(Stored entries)

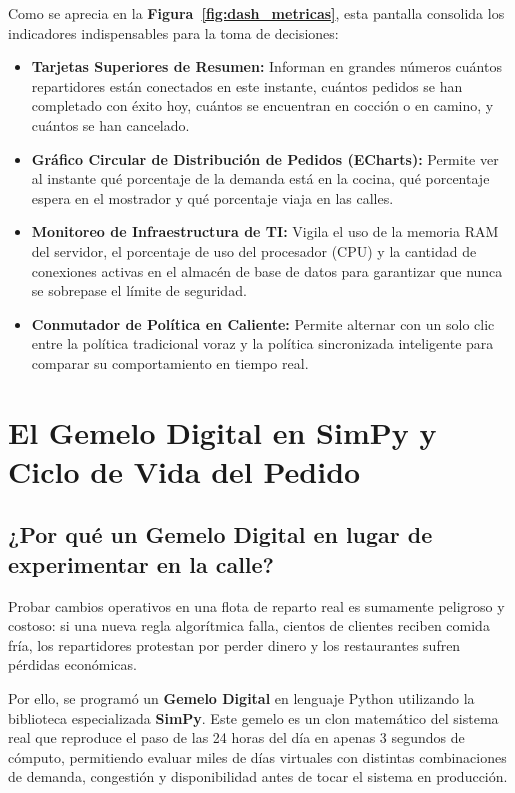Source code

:\documentclass[11pt,a4paper]{article}
\begin{document}
Como se aprecia en la \textbf{Figura~\ref{fig:dash_metricas}}, esta pantalla consolida los indicadores indispensables para la toma de decisiones:
\begin{itemize}[leftmargin=*]
    \item \textbf{Tarjetas Superiores de Resumen:} Informan en grandes números cuántos repartidores están conectados en este instante, cuántos pedidos se han completado con éxito hoy, cuántos se encuentran en cocción o en camino, y cuántos se han cancelado.
    \item \textbf{Gráfico Circular de Distribución de Pedidos (ECharts):} Permite ver al instante qué porcentaje de la demanda está en la cocina, qué porcentaje espera en el mostrador y qué porcentaje viaja en las calles.
    \item \textbf{Monitoreo de Infraestructura de TI:} Vigila el uso de la memoria RAM del servidor, el porcentaje de uso del procesador (CPU) y la cantidad de conexiones activas en el almacén de base de datos para garantizar que nunca se sobrepase el límite de seguridad.
    \item \textbf{Conmutador de Política en Caliente:} Permite alternar con un solo clic entre la política tradicional voraz y la política sincronizada inteligente para comparar su comportamiento en tiempo real.
\end{itemize}

\section{El Gemelo Digital en SimPy y Ciclo de Vida del Pedido}

\subsection{¿Por qué un Gemelo Digital en lugar de experimentar en la calle?}
Probar cambios operativos en una flota de reparto real es sumamente peligroso y costoso: si una nueva regla algorítmica falla, cientos de clientes reciben comida fría, los repartidores protestan por perder dinero y los restaurantes sufren pérdidas económicas.

Por ello, se programó un \textbf{Gemelo Digital} en lenguaje Python utilizando la biblioteca especializada \textbf{SimPy}. Este gemelo es un clon matemático del sistema real que reproduce el paso de las 24 horas del día en apenas 3 segundos de cómputo, permitiendo evaluar miles de días virtuales con distintas combinaciones de demanda, congestión y disponibilidad antes de tocar el sistema en producción.
\end{document}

▶ [WHAT IS EXPECTED] Find the lines above that hold "textbf", then copy each of them.

▶ [COMPLETED EXERCISE]
Como se aprecia en la \textbf{Figura~\ref{fig:dash_metricas}}, esta pantalla consolida los indicadores indispensables para la toma de decisiones:
    \item \textbf{Tarjetas Superiores de Resumen:} Informan en grandes números cuántos repartidores están conectados en este instante, cuántos pedidos se han completado con éxito hoy, cuántos se encuentran en cocción o en camino, y cuántos se han cancelado.
    \item \textbf{Gráfico Circular de Distribución de Pedidos (ECharts):} Permite ver al instante qué porcentaje de la demanda está en la cocina, qué porcentaje espera en el mostrador y qué porcentaje viaja en las calles.
    \item \textbf{Monitoreo de Infraestructura de TI:} Vigila el uso de la memoria RAM del servidor, el porcentaje de uso del procesador (CPU) y la cantidad de conexiones activas en el almacén de base de datos para garantizar que nunca se sobrepase el límite de seguridad.
    \item \textbf{Conmutador de Política en Caliente:} Permite alternar con un solo clic entre la política tradicional voraz y la política sincronizada inteligente para comparar su comportamiento en tiempo real.
Por ello, se programó un \textbf{Gemelo Digital} en lenguaje Python utilizando la biblioteca especializada \textbf{SimPy}. Este gemelo es un clon matemático del sistema real que reproduce el paso de las 24 horas del día en apenas 3 segundos de cómputo, permitiendo evaluar miles de días virtuales con distintas combinaciones de demanda, congestión y disponibilidad antes de tocar el sistema en producción.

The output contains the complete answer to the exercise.